AI Training Data Sourcing Policy

1. Purpose

This policy defines how [Organization Name] sources, evaluates, and documents data used to train, fine-tune, validate, and test AI models. It confirms that all training data has clear provenance, appropriate licensing, acceptable quality, and has been reviewed for bias — before it enters any AI pipeline.

2. Scope

This policy applies to:

All data used to train, fine-tune, or adapt AI models (including pre-training, instruction tuning, RLHF, and retrieval augmentation).
All validation and test datasets used to evaluate model performance.
All data sourced internally, purchased from vendors, scraped from the internet, or generated synthetically.
Both internally developed models and third-party models fine-tuned by the organization.

3. Definitions

Training data: Data used during the model learning process to establish parameters and patterns.
Validation data: Data used during development to tune hyperparameters and prevent overfitting. Must not overlap with training data.
Test data: Data used after development to evaluate final model performance. Must not overlap with training or validation data.
Data provenance: The documented origin, history, and chain of custody of a dataset.
Data lineage: The record of how data was collected, transformed, and processed before use.
Synthetic data: Artificially generated data that preserves statistical properties of real data without containing actual personal or proprietary information.

4. Data sourcing requirements

Before any dataset is used for AI training, it must pass the following checks:

4.1 Provenance documentation

The source of the data must be identified and documented (internal system, vendor, public dataset, web scrape, synthetic generation).
The date of collection or acquisition must be recorded.
The chain of custody from source to AI pipeline must be traceable.
If the data has been preprocessed or transformed, the transformations must be documented.

4.2 Licensing and legal review

All external data must have a clear license that permits its use for AI training.
Open-source datasets must be reviewed for license terms (some prohibit commercial use or derivative models).
Purchased data must include explicit contractual permission for AI training purposes.
Web-scraped data must be reviewed for terms of service violations, copyright restrictions, and personal data content.
Legal review is required before using any dataset in a regulated domain (healthcare, financial services, employment).

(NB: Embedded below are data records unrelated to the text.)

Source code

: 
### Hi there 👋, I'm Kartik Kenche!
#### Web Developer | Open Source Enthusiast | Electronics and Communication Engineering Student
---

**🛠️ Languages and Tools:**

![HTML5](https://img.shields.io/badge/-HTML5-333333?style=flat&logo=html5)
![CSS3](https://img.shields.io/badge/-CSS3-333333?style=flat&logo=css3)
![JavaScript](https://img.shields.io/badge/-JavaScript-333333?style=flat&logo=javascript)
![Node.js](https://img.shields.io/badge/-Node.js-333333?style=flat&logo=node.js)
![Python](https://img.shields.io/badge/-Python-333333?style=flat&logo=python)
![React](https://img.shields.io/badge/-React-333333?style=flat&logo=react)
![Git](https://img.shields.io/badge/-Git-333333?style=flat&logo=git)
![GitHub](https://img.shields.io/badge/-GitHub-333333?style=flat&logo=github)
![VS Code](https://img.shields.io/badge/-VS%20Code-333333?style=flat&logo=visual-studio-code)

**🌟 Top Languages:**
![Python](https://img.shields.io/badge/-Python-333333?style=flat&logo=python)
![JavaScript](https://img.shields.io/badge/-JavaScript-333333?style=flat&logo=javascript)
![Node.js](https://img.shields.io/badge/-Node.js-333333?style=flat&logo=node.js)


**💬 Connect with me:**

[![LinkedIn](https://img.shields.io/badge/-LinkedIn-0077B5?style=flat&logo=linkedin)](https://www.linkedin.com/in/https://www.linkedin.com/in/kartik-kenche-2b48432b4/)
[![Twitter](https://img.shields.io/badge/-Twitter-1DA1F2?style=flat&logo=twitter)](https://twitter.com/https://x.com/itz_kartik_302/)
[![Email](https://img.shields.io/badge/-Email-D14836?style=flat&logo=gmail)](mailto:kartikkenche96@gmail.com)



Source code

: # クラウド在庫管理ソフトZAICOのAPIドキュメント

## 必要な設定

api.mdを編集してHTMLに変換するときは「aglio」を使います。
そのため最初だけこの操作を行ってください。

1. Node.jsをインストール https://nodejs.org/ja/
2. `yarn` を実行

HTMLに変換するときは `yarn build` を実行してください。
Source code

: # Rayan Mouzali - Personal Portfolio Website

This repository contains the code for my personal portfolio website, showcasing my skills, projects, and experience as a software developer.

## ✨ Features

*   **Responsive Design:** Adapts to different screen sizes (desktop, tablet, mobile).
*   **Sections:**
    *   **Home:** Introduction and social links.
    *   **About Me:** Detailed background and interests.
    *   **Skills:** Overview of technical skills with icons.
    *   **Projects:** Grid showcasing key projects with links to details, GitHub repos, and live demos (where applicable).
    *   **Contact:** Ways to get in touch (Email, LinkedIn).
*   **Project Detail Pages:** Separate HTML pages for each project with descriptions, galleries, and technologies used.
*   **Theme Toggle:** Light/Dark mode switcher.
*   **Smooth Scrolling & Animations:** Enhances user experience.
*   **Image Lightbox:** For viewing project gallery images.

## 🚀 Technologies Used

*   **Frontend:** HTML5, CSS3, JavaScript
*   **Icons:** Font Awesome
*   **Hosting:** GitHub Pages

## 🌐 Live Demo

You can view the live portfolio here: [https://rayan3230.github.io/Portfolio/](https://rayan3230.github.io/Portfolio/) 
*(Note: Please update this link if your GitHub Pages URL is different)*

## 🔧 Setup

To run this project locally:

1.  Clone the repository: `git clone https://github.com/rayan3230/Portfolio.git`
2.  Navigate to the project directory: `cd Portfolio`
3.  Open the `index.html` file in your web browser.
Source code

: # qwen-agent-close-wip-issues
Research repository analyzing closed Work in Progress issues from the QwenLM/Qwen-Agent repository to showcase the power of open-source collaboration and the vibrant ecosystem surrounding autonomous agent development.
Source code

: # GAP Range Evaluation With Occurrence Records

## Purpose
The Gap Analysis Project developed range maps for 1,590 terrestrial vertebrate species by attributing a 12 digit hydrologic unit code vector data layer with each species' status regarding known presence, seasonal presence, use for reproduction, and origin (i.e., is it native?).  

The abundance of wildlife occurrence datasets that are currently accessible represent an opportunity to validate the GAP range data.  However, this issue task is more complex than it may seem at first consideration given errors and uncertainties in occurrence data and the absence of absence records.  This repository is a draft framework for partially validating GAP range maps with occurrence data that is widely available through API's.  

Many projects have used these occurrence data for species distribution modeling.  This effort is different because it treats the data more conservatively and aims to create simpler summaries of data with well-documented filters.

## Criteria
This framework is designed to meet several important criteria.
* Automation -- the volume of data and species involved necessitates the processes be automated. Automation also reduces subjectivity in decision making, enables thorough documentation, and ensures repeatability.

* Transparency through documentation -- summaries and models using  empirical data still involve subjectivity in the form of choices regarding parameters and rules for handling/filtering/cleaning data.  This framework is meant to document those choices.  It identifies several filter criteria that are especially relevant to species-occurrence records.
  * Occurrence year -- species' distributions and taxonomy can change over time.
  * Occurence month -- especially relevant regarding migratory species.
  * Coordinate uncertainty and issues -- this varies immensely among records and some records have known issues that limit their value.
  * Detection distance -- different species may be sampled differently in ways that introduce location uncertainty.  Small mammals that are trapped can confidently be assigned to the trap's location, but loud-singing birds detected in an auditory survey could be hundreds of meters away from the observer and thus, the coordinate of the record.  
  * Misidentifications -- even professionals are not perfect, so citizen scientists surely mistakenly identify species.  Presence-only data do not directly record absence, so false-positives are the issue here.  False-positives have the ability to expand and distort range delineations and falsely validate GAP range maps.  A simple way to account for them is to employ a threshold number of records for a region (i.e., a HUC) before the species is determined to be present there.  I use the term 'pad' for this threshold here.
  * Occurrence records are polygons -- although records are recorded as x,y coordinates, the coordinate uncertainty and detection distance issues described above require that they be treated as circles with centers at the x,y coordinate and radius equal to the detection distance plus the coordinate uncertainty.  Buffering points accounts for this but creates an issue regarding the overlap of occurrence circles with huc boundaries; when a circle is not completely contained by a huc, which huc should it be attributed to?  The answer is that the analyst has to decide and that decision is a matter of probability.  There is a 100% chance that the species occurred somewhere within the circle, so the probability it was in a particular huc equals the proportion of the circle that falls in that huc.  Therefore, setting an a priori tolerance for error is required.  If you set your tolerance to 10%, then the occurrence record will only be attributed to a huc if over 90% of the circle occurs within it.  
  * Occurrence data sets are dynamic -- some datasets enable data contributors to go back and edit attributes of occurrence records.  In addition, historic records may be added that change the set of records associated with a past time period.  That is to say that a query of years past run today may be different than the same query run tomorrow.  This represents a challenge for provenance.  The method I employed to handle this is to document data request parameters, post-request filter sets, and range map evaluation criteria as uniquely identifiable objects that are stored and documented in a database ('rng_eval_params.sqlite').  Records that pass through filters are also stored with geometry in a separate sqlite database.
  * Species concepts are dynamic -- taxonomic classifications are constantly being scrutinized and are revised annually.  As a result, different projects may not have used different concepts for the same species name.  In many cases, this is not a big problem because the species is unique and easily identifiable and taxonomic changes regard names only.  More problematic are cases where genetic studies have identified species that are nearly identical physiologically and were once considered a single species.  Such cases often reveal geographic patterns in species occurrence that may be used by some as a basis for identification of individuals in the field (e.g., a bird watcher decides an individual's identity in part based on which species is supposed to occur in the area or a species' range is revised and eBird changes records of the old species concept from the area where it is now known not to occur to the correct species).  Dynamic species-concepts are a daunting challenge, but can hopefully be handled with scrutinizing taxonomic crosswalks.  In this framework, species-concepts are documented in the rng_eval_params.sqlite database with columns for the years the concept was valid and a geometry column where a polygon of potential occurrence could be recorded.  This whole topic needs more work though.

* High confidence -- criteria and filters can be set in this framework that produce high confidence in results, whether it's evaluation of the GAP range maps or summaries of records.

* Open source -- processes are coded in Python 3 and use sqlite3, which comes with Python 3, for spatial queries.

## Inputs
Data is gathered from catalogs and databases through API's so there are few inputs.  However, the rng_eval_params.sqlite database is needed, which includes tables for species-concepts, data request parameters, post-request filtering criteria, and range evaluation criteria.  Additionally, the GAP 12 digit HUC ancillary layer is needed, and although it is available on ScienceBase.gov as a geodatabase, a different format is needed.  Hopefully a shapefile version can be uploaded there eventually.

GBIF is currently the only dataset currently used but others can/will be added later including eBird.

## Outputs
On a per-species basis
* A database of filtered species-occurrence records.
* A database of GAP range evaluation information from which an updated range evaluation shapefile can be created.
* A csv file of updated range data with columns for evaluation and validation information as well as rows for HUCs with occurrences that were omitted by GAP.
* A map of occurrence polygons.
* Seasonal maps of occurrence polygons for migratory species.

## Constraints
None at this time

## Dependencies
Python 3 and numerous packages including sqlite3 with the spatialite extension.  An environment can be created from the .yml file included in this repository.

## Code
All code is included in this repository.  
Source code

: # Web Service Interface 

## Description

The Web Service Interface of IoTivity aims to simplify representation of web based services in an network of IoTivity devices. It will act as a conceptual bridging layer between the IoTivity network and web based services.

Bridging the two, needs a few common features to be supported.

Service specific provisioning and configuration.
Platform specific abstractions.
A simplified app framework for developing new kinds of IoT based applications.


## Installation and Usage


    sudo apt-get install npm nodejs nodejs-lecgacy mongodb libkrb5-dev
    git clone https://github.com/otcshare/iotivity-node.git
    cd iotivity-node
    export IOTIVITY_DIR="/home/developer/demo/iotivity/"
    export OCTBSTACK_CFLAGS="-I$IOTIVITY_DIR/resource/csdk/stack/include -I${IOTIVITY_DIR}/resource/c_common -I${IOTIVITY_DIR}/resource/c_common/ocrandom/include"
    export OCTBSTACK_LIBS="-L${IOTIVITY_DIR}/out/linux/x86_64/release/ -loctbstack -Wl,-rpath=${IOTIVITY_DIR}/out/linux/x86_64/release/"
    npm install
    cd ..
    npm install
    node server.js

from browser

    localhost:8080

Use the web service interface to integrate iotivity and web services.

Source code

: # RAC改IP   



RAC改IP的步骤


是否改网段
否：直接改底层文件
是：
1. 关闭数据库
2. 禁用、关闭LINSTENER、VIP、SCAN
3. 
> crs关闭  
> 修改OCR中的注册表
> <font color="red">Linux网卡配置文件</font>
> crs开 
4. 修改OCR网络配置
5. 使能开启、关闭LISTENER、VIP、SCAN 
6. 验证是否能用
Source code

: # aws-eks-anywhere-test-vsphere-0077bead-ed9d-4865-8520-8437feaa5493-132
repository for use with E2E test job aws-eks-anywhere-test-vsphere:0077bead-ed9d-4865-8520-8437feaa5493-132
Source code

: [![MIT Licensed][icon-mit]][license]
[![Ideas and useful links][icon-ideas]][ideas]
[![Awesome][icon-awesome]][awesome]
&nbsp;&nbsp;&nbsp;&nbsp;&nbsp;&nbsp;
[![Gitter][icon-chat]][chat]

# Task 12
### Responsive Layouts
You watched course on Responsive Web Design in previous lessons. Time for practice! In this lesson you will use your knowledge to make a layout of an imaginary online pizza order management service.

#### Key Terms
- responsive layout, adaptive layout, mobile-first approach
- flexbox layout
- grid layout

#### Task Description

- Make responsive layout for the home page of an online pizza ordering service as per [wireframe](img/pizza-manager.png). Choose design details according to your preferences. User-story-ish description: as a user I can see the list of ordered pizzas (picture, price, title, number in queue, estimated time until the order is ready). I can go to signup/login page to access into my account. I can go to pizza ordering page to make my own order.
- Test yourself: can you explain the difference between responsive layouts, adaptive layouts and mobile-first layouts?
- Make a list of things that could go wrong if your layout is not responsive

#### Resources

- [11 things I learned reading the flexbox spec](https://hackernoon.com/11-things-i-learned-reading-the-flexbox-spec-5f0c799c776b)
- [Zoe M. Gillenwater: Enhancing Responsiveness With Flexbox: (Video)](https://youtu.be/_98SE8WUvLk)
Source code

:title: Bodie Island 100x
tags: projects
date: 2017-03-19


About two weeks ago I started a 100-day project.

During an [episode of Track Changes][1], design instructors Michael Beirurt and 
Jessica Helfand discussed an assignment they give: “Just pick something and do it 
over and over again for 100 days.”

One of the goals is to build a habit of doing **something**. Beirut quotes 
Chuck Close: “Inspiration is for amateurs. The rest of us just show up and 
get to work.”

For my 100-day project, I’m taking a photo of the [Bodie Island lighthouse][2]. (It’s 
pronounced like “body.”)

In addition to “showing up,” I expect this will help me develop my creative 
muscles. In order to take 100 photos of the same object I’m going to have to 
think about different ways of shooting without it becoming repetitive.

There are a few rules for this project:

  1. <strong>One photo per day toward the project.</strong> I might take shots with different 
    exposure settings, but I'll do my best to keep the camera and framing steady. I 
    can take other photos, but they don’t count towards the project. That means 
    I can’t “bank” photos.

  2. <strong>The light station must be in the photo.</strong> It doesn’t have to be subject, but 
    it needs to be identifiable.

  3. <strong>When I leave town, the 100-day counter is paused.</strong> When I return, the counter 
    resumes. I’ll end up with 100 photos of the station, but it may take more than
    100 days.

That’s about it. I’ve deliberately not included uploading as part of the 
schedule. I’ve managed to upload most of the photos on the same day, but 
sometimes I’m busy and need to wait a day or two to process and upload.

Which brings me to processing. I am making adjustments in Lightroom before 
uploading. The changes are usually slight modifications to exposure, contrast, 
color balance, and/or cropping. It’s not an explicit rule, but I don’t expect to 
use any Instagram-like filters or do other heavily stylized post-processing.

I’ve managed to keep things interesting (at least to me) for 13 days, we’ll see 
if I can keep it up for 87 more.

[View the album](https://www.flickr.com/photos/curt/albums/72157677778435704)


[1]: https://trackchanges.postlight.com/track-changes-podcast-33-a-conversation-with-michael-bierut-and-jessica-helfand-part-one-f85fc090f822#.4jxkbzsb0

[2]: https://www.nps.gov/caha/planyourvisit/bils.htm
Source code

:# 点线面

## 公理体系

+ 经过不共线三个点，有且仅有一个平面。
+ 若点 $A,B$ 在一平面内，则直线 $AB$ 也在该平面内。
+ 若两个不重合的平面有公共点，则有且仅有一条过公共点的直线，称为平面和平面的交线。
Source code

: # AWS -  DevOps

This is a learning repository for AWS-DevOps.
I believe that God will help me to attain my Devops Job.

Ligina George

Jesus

4.3 Personal data assessment

All datasets must be scanned for personal data before use.
If personal data is present, the lawful basis for processing must be established per the AI Data Use Policy.
Anonymization, pseudonymization, or synthetic data generation must be considered to reduce privacy risk.
Special category data (health, biometric, financial) requires additional legal review and DPIA.

5. Data quality standards

EU AI Act Article 10 requires that training data for high-risk systems be "relevant, representative, free of errors, and complete." All training data must meet the following standards:

Quality dimension	Requirement	How to verify
Relevance	Data must be appropriate for the AI system's intended purpose.	Domain expert review of sample data.
Representativeness	Data must represent the population or context the model will serve.	Demographic analysis, geographic distribution check.
Accuracy	Data must be factually correct and free of systematic errors.	Spot-check validation, cross-reference with ground truth.
Completeness	Data must not have critical gaps that would bias the model.	Missing value analysis, coverage assessment.
Temporal relevance	Data must reflect current conditions if the model operates in a changing environment.	Date range review, staleness check.
Consistency	Data from multiple sources must be harmonized in format, schema, and semantics.	Schema validation, deduplication analysis.

6. Bias review

All training data must be reviewed for potential biases before use:

Bias review findings must be documented in the dataset record. Material biases that cannot be mitigated must be escalated to the AI Governance Committee before the dataset is approved for use.

Representation bias: Are all relevant demographic groups, geographies, and use cases proportionally represented?
Historical bias: Does the data reflect historical discrimination or systemic inequities that the model could amplify?
Measurement bias: Are the labels or annotations consistent and free of systematic error?
Selection bias: Was the data collected in a way that excludes certain populations or contexts?

7. Dataset documentation

Every dataset used for AI training must have a dataset record (data sheet) that includes:

Dataset name and version.
Source and provenance information.
License type and usage restrictions.
Personal data assessment result.
Data quality metrics (completeness, accuracy, representativeness).
Bias review findings and mitigations applied.
Preprocessing and transformation steps.
Date of review and reviewer name.
Approved use cases (what this data is authorized for).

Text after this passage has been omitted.